Jacob Nahum ha-Levi Epstein (1878–1952) was a talmudist and rabbinic scholar from Brest-Litovsk. He had an impact of the field of rabbinic literature. His colleagues referred to him, as the "father of exact Talmudic science."

==Education and career==
He studied with his father at home and at the Mir yeshiva. After studying for his doctorate in Vienna and Bern, which he received in 1912, he published on geonic and Talmudic philology, and began studying the Mishnah in 1915. In 1923 Epstein accepted a position at the Hochschule für die Wissenschaft des Judentums in Berlin. Following that he joined the nascent Institute of Jewish Studies of the Hebrew University of Jerusalem. He was the dean from 1936 to 1938. The Jewish Theological Seminary of America bestowed on him an honorary degree in 1940.

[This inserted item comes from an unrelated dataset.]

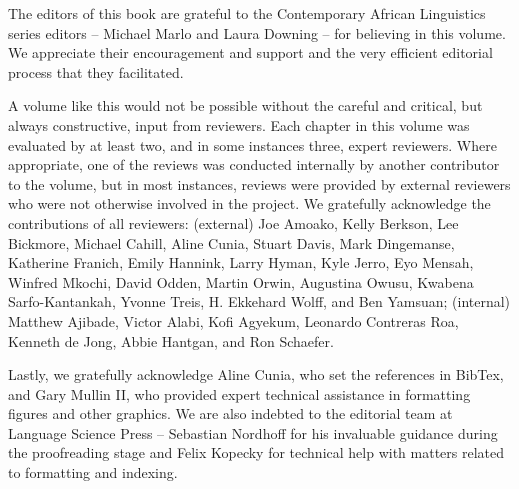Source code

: \addchap{\lsAcknowledgementTitle} 

The editors of this book are grateful to the Contemporary African Linguistics series editors -- Michael Marlo and Laura Downing -- for believing in this volume. We appreciate their encouragement and support and the very efficient editorial process that they facilitated.

A volume like this would not be possible without the careful and critical, but always constructive, input from reviewers. Each chapter in this volume was evaluated by at least two, and in some instances three, expert reviewers. Where appropriate, one of the reviews was conducted internally by another contributor to the volume, but in most instances, reviews were provided by external reviewers who were not otherwise involved in the project. We gratefully acknowledge the contributions of all reviewers: (external) Joe Amoako, Kelly Berkson, Lee Bickmore, Michael Cahill, Aline Cunia, Stuart Davis, Mark Dingemanse, Katherine Franich, Emily Hannink, Larry Hyman, Kyle Jerro, Eyo Mensah, Winfred Mkochi, David Odden, Martin Orwin, Augustina Owusu, Kwabena Sarfo-Kantankah, Yvonne Treis, H. Ekkehard Wolff, and Ben Yamsuan; (internal) Matthew Ajibade, Victor Alabi, Kofi Agyekum, Leonardo Contreras Roa, Kenneth de Jong, Abbie Hantgan, and Ron Schaefer.

Lastly, we gratefully acknowledge Aline Cunia, who set the references in BibTex, and Gary Mullin II, who provided expert technical assistance in formatting figures and other graphics. We are also indebted to the editorial team at Language Science Press -- Sebastian Nordhoff for his invaluable guidance during the proofreading stage and Felix Kopecky for technical help with matters related to formatting and indexing.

He trained his students in an innovative approach to Talmudic studies, including Saul Lieberman, G. Alon, S. Abramson, M. Margaliot, and Ezra Zion Melamed. He studied, in addition to rabbinical literature, the Elephantine papyri, and his Mavo le-Nusaḥ ha-Mishnah (2 vols., 1948) is considered to be one of the most authoritative studies of the Mishnah's original text. Melamed, his student, published two of his works posthumously, Mevo'ot le-Sifrut ha-Tanna'im (1957) and Mevo'ot le-Sifrut ha-Amora'im (1962). His works studied the Mishnah and the Tosefta, but he was unable to realize his dream of publishing a full critical edition of the Mishnah. He also drew upon lost midrashim from the Cairo Geniza. He compiled a catalog of the "European Geniza" materials.

Among his students was Samuel Miklos Stern, whom he taught Aramaic.